Output the entries below word for word, stopping once the line containing "### Source code" is done, and omit each picture.
** Opening Available records block **
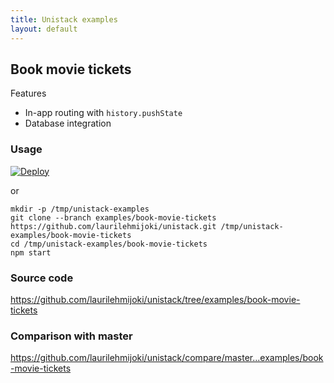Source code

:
 ```yaml
---
title: Unistack examples
layout: default
---
```


## Book movie tickets

Features

* In-app routing with `history.pushState`
* Database integration

### Usage

[![Deploy](https://www.herokucdn.com/deploy/button.png)](https://heroku.com/deploy?template=https://github.com/laurilehmijoki/unistack/tree/examples/book-movie-tickets)

or

    mkdir -p /tmp/unistack-examples
    git clone --branch examples/book-movie-tickets https://github.com/laurilehmijoki/unistack.git /tmp/unistack-examples/book-movie-tickets
    cd /tmp/unistack-examples/book-movie-tickets
    npm start

### Source code

<https://github.com/laurilehmijoki/unistack/tree/examples/book-movie-tickets>

### Comparison with master

<https://github.com/laurilehmijoki/unistack/compare/master...examples/book-movie-tickets>
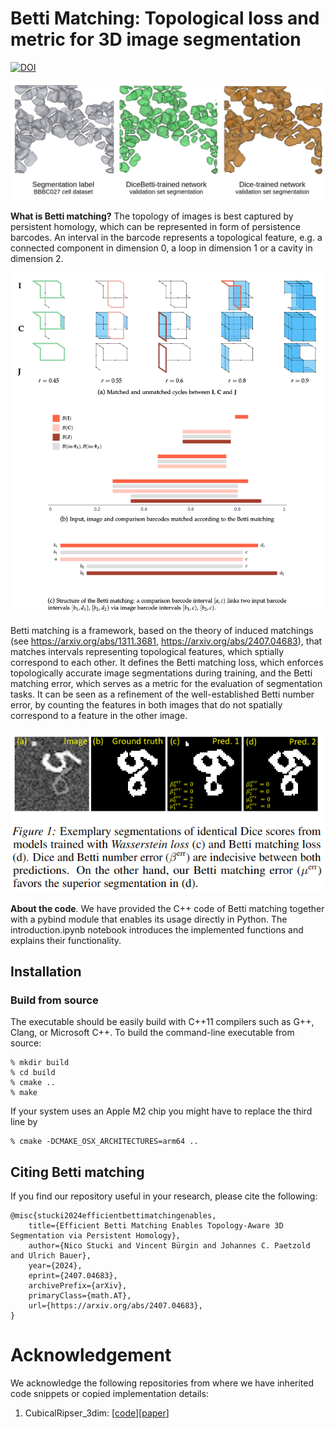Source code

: **Betti Matching**: Topological loss and metric for 3D image segmentation
========

[![DOI](https://img.shields.io/badge/arXiv-https%3A%2F%2Fdoi.org%2F10.48550%2FarXiv.2203.10202-B31B1B)](https://arxiv.org/abs/2407.04683)

![Dice_Betti_vs_Dice](.github/dicebetti-vs-dice-slicer.webp "DiceBetti-trained segmentation vs. Dice-trained segmentation, DiceBetti shows less topological errors")

**What is Betti matching?** The topology of images is best captured by persistent homology, which can be represented in form of persistence barcodes. An interval in the barcode represents a topological feature, e.g. a connected component in dimension 0, a loop in dimension 1 or a cavity in dimension 2.

![Betti_matching](.github/Betti-matching.png "Betti matching")

Betti matching is a framework, based on the theory of induced matchings (see https://arxiv.org/abs/1311.3681, https://arxiv.org/abs/2407.04683), that matches intervals representing topological features, which sptially correspond to each other. It defines the Betti matching loss, which enforces topologically accurate image segmentations during training, and the Betti matching error, which serves as a metric for the evaluation of segmentation tasks. It can be seen as a refinement of the well-established Betti number error, by counting the features in both images that do not spatially correspond to a feature in the other image.

![Betti_matching_performance](.github/Betti-matching-error.png "Betti matching performance")

**About the code**. We have provided the C++ code of Betti matching together with a pybind module that enables its usage directly in Python. The introduction.ipynb notebook introduces the implemented functions and explains their functionality.


## Installation

### Build from source
The executable should be easily build with C++11 compilers such as G++, Clang, or Microsoft C++.
To build the command-line executable from source:
	
	% mkdir build
    % cd build
    % cmake ..
    % make

If your system uses an Apple M2 chip you might have to replace the third line by

	% cmake -DCMAKE_OSX_ARCHITECTURES=arm64 ..



## Citing Betti matching
If you find our repository useful in your research, please cite the following:
```
@misc{stucki2024efficientbettimatchingenables,
    title={Efficient Betti Matching Enables Topology-Aware 3D Segmentation via Persistent Homology}, 
    author={Nico Stucki and Vincent Bürgin and Johannes C. Paetzold and Ulrich Bauer},
    year={2024},
    eprint={2407.04683},
    archivePrefix={arXiv},
    primaryClass={math.AT},
    url={https://arxiv.org/abs/2407.04683}, 
}
```

<!-- # License
-->

# Acknowledgement
We acknowledge the following repositories from where we have inherited code snippets or copied implementation details:

1. CubicalRipser_3dim: [[code](https://github.com/shizuo-kaji/CubicalRipser_3dim)][[paper](https://arxiv.org/abs/2005.12692)]

<!-- # Contributing
We actively welcome your pull requests! Please see [CONTRIBUTING.md](.github/CONTRIBUTING.md) and [CODE_OF_CONDUCT.md](.github/CODE_OF_CONDUCT.md) for more info. -->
** Closing Available records block **
> _Response for this exercise_
Source code

:
 ```yaml
---
title: Unistack examples
layout: default
---
```


## Book movie tickets

Features

* In-app routing with `history.pushState`
* Database integration

### Usage

[![Deploy](https://www.herokucdn.com/deploy/button.png)](https://heroku.com/deploy?template=https://github.com/laurilehmijoki/unistack/tree/examples/book-movie-tickets)

or

    mkdir -p /tmp/unistack-examples
    git clone --branch examples/book-movie-tickets https://github.com/laurilehmijoki/unistack.git /tmp/unistack-examples/book-movie-tickets
    cd /tmp/unistack-examples/book-movie-tickets
    npm start

### Source code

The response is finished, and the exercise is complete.